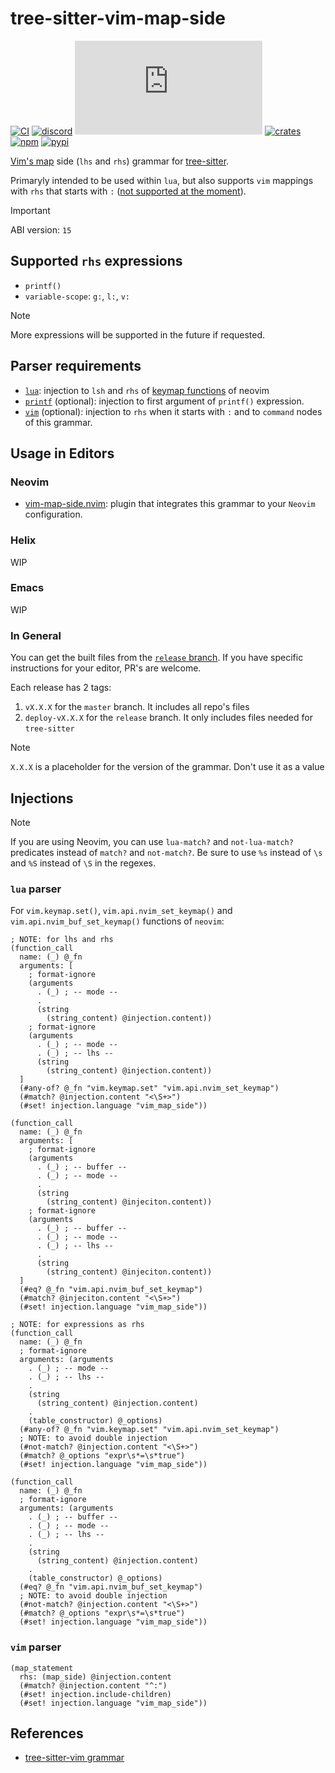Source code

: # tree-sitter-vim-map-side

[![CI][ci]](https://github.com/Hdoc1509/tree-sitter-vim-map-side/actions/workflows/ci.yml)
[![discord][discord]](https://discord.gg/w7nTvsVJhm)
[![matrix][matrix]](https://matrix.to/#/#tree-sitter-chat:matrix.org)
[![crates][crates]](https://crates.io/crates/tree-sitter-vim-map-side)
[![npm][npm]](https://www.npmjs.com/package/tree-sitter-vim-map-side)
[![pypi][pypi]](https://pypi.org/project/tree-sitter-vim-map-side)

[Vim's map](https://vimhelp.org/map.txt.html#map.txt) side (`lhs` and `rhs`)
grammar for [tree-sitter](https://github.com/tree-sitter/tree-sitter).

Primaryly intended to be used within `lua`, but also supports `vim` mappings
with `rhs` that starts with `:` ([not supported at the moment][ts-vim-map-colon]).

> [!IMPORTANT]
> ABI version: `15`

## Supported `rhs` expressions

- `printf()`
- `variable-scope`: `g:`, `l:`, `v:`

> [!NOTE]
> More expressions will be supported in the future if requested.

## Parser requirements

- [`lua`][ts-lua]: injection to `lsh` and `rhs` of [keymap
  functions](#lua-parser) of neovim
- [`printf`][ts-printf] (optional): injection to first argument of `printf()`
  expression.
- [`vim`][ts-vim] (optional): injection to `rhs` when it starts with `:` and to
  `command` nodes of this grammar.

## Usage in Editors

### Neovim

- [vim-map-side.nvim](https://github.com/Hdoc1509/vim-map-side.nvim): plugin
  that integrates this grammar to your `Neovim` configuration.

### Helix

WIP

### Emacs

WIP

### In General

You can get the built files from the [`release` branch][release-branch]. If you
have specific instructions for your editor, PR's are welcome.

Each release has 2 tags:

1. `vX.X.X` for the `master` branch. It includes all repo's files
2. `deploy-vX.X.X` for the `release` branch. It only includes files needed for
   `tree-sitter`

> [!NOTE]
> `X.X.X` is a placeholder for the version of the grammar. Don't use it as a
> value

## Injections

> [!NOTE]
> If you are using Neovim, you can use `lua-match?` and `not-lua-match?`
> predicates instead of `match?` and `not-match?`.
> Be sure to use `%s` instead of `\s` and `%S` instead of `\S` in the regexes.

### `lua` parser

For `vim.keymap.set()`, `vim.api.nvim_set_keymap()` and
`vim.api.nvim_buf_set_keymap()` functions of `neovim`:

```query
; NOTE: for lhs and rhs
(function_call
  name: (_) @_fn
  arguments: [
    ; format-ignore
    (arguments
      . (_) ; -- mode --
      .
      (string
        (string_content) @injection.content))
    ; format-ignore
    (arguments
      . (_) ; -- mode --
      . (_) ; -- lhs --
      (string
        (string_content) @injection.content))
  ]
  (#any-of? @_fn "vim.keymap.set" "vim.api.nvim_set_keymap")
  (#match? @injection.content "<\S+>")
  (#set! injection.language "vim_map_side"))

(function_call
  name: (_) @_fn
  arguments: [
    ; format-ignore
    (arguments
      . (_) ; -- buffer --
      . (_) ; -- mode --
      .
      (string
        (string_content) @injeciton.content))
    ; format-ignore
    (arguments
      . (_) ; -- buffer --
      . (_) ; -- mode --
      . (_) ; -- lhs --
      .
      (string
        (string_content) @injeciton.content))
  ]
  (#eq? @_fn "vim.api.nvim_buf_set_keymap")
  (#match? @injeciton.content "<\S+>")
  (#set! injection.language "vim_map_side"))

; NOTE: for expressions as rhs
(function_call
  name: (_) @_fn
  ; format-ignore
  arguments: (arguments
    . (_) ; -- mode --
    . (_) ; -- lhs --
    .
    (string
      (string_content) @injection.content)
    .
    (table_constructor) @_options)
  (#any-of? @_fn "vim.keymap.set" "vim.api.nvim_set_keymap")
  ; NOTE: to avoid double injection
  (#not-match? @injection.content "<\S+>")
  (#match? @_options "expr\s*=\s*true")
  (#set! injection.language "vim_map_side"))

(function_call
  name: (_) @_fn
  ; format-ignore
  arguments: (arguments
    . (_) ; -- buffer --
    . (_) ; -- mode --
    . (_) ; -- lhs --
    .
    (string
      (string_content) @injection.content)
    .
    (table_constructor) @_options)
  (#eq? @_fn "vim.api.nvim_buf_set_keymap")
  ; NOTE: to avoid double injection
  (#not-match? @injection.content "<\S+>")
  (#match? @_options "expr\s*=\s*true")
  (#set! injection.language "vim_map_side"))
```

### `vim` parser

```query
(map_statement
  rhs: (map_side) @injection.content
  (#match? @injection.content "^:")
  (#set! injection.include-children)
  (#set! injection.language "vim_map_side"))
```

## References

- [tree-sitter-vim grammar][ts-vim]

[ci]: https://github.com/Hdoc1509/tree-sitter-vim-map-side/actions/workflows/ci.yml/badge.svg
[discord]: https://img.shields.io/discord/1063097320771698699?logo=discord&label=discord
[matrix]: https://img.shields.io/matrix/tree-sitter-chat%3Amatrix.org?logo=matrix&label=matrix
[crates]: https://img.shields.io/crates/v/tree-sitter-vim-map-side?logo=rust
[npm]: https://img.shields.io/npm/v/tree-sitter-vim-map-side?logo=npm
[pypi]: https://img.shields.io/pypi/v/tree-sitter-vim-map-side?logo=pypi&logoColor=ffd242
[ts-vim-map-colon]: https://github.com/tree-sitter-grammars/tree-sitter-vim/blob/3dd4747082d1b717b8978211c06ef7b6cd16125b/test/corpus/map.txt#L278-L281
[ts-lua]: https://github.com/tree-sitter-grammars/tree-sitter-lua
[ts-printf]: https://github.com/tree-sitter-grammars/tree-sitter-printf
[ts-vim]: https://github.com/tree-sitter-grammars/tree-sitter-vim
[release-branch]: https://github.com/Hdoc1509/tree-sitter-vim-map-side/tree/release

:: WORK REQUIRED ::
Once the images are set aside, retype all of the material above exactly.

:: RESULT ::
Source code

: # tree-sitter-vim-map-side

[![CI][ci]](https://github.com/Hdoc1509/tree-sitter-vim-map-side/actions/workflows/ci.yml)
[![discord][discord]](https://discord.gg/w7nTvsVJhm)
[![matrix][matrix]](https://matrix.to/#/#tree-sitter-chat:matrix.org)
[![crates][crates]](https://crates.io/crates/tree-sitter-vim-map-side)
[![npm][npm]](https://www.npmjs.com/package/tree-sitter-vim-map-side)
[![pypi][pypi]](https://pypi.org/project/tree-sitter-vim-map-side)

[Vim's map](https://vimhelp.org/map.txt.html#map.txt) side (`lhs` and `rhs`)
grammar for [tree-sitter](https://github.com/tree-sitter/tree-sitter).

Primaryly intended to be used within `lua`, but also supports `vim` mappings
with `rhs` that starts with `:` ([not supported at the moment][ts-vim-map-colon]).

> [!IMPORTANT]
> ABI version: `15`

## Supported `rhs` expressions

- `printf()`
- `variable-scope`: `g:`, `l:`, `v:`

> [!NOTE]
> More expressions will be supported in the future if requested.

## Parser requirements

- [`lua`][ts-lua]: injection to `lsh` and `rhs` of [keymap
  functions](#lua-parser) of neovim
- [`printf`][ts-printf] (optional): injection to first argument of `printf()`
  expression.
- [`vim`][ts-vim] (optional): injection to `rhs` when it starts with `:` and to
  `command` nodes of this grammar.

## Usage in Editors

### Neovim

- [vim-map-side.nvim](https://github.com/Hdoc1509/vim-map-side.nvim): plugin
  that integrates this grammar to your `Neovim` configuration.

### Helix

WIP

### Emacs

WIP

### In General

You can get the built files from the [`release` branch][release-branch]. If you
have specific instructions for your editor, PR's are welcome.

Each release has 2 tags:

1. `vX.X.X` for the `master` branch. It includes all repo's files
2. `deploy-vX.X.X` for the `release` branch. It only includes files needed for
   `tree-sitter`

> [!NOTE]
> `X.X.X` is a placeholder for the version of the grammar. Don't use it as a
> value

## Injections

> [!NOTE]
> If you are using Neovim, you can use `lua-match?` and `not-lua-match?`
> predicates instead of `match?` and `not-match?`.
> Be sure to use `%s` instead of `\s` and `%S` instead of `\S` in the regexes.

### `lua` parser

For `vim.keymap.set()`, `vim.api.nvim_set_keymap()` and
`vim.api.nvim_buf_set_keymap()` functions of `neovim`:

```query
; NOTE: for lhs and rhs
(function_call
  name: (_) @_fn
  arguments: [
    ; format-ignore
    (arguments
      . (_) ; -- mode --
      .
      (string
        (string_content) @injection.content))
    ; format-ignore
    (arguments
      . (_) ; -- mode --
      . (_) ; -- lhs --
      (string
        (string_content) @injection.content))
  ]
  (#any-of? @_fn "vim.keymap.set" "vim.api.nvim_set_keymap")
  (#match? @injection.content "<\S+>")
  (#set! injection.language "vim_map_side"))

(function_call
  name: (_) @_fn
  arguments: [
    ; format-ignore
    (arguments
      . (_) ; -- buffer --
      . (_) ; -- mode --
      .
      (string
        (string_content) @injeciton.content))
    ; format-ignore
    (arguments
      . (_) ; -- buffer --
      . (_) ; -- mode --
      . (_) ; -- lhs --
      .
      (string
        (string_content) @injeciton.content))
  ]
  (#eq? @_fn "vim.api.nvim_buf_set_keymap")
  (#match? @injeciton.content "<\S+>")
  (#set! injection.language "vim_map_side"))

; NOTE: for expressions as rhs
(function_call
  name: (_) @_fn
  ; format-ignore
  arguments: (arguments
    . (_) ; -- mode --
    . (_) ; -- lhs --
    .
    (string
      (string_content) @injection.content)
    .
    (table_constructor) @_options)
  (#any-of? @_fn "vim.keymap.set" "vim.api.nvim_set_keymap")
  ; NOTE: to avoid double injection
  (#not-match? @injection.content "<\S+>")
  (#match? @_options "expr\s*=\s*true")
  (#set! injection.language "vim_map_side"))

(function_call
  name: (_) @_fn
  ; format-ignore
  arguments: (arguments
    . (_) ; -- buffer --
    . (_) ; -- mode --
    . (_) ; -- lhs --
    .
    (string
      (string_content) @injection.content)
    .
    (table_constructor) @_options)
  (#eq? @_fn "vim.api.nvim_buf_set_keymap")
  ; NOTE: to avoid double injection
  (#not-match? @injection.content "<\S+>")
  (#match? @_options "expr\s*=\s*true")
  (#set! injection.language "vim_map_side"))
```

### `vim` parser

```query
(map_statement
  rhs: (map_side) @injection.content
  (#match? @injection.content "^:")
  (#set! injection.include-children)
  (#set! injection.language "vim_map_side"))
```

## References

- [tree-sitter-vim grammar][ts-vim]

[ci]: https://github.com/Hdoc1509/tree-sitter-vim-map-side/actions/workflows/ci.yml/badge.svg
[discord]: https://img.shields.io/discord/1063097320771698699?logo=discord&label=discord
[matrix]: https://img.shields.io/matrix/tree-sitter-chat%3Amatrix.org?logo=matrix&label=matrix
[crates]: https://img.shields.io/crates/v/tree-sitter-vim-map-side?logo=rust
[npm]: https://img.shields.io/npm/v/tree-sitter-vim-map-side?logo=npm
[pypi]: https://img.shields.io/pypi/v/tree-sitter-vim-map-side?logo=pypi&logoColor=ffd242
[ts-vim-map-colon]: https://github.com/tree-sitter-grammars/tree-sitter-vim/blob/3dd4747082d1b717b8978211c06ef7b6cd16125b/test/corpus/map.txt#L278-L281
[ts-lua]: https://github.com/tree-sitter-grammars/tree-sitter-lua
[ts-printf]: https://github.com/tree-sitter-grammars/tree-sitter-printf
[ts-vim]: https://github.com/tree-sitter-grammars/tree-sitter-vim
[release-branch]: https://github.com/Hdoc1509/tree-sitter-vim-map-side/tree/release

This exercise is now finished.